After describing the campaigns in the 1970's against fathers and for "no-fault divorce," Christensen describes how lawyers, therapists and others have profited immensely from divorce, pointing out that "America's divorce revolution has produced private for-profit child-support collection agencies. A single such company, Supportkids, has already claimed $40 million as its commission for collecting $120 million in child support. The size of such commissions has prompted a few journalists to ask: 'Do [such] companies profit children or mainly themselves?' But defenders of such companies have responded by arguing that 'the bounty-hunting industry might not exist if the government were more competent: the state is supposed to collect child support free of charge.'

"But then only the hopeless naive supposes that the state has ever done anything 'free of charge': American taxpayers are now paying a great deal to fund the government sector of the Mandevillian child-support system. Government officials must spend approximately one tax dollar for every four child-support dollars collected, amounting to nearly $5 billion a year. Of course, neither the family-court judges, nor the collections officials and accountants, nor the child-support computer analysts, nor their vendors are complaining about this expenditure. Since the Federal government now offers incentive fees to states to collect child support, state officials are particularly unlikely to express dismay at how the child-support system is burdening the taxpayer.....

"[T]he divorce industry generates profits from pathology for many besides its direct employees. Compared to children raised in intact families, children of divorced parents are much more likely to give work to pediatric and adolescent psychiatrists, juvenile detention and probation officers, social workers and remedial teachers. Divorce even drives up the incidence of domestic violence falsely associated with wedlock by the disease-mongering propagandists promoting the surgical dismemberment of families.....

"But even evidence that many Americans now actively subvert wedlock for monetary and political profit would not horrify obdurate Mandevillians. Rehabilitating the arguments that Mandeville himself put forward almost three hundred years ago, these theorists would insist that, like other vices, family failure stimulates the economy. They could even plausibly assert that the success of all American marriages and families would mean unemployment for an army of convenience-goods makers and marketers, of day-care providers, of after-school program employees, of divorce-court judges and attorneys, of child-support collection officers, and feminist-cause lobbyists.
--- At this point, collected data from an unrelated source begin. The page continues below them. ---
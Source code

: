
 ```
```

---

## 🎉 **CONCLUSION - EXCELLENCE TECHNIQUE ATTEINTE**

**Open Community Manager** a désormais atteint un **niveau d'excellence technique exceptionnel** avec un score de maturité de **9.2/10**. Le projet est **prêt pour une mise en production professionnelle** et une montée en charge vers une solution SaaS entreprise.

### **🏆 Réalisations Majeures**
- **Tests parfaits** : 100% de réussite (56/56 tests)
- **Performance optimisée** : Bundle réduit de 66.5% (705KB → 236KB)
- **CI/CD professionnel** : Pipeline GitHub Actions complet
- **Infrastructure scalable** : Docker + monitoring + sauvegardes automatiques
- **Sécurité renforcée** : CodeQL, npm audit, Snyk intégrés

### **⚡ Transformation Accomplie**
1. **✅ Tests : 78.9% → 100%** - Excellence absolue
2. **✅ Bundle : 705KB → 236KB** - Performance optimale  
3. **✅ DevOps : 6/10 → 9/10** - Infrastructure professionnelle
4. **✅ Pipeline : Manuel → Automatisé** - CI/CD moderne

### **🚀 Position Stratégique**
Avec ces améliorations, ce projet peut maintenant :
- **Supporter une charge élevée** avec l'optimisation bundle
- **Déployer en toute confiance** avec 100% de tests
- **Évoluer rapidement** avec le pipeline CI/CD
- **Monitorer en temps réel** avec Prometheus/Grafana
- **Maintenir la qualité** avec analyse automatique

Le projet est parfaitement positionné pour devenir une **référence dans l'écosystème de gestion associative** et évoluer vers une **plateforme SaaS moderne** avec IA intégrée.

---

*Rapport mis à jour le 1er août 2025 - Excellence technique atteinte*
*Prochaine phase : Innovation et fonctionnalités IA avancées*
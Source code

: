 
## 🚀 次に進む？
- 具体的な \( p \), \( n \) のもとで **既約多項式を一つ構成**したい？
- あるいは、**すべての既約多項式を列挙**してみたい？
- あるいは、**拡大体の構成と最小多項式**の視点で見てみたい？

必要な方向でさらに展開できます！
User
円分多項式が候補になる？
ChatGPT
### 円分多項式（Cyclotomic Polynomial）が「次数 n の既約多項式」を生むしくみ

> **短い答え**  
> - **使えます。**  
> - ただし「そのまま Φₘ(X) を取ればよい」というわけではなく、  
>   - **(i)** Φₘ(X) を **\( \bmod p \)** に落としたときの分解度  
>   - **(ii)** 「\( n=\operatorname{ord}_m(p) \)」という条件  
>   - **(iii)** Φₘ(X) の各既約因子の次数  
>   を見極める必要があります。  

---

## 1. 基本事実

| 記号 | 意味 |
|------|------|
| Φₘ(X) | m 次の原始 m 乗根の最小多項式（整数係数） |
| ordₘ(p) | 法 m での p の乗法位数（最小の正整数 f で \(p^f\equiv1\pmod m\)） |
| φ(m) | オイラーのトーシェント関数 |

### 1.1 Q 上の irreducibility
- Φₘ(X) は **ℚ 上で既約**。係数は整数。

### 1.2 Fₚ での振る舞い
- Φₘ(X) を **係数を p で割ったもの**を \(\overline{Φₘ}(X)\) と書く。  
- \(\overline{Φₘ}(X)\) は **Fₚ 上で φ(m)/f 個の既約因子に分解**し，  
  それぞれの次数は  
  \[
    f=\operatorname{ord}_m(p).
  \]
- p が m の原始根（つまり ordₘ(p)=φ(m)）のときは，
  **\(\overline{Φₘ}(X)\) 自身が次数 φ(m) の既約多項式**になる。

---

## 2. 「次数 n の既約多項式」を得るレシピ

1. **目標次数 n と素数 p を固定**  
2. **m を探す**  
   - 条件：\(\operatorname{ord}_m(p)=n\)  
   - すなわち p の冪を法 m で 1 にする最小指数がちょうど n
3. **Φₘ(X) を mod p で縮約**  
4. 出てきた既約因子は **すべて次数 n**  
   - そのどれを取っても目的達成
"Similarly, they might warn that a strong resurgence in family life would throw tens of thousands of prison workers, detox specialists, pediatricians and abortion doctors, psychologists and therapists, juvenile court judges and officers out of work. These new Mandevillians might even characterize weak family life as an absolute necessity for sustaining the nation's economy...."

Christensen concludes his essay with an appeal to "public-spirited government leaders and honest journalists to start asking hard questions about America's Mandevillian family-failure industry." That task, he says, is just as important as exposing doctors who bill for fraudulent surgeries and the corruption in the Prison-Industrial Complex.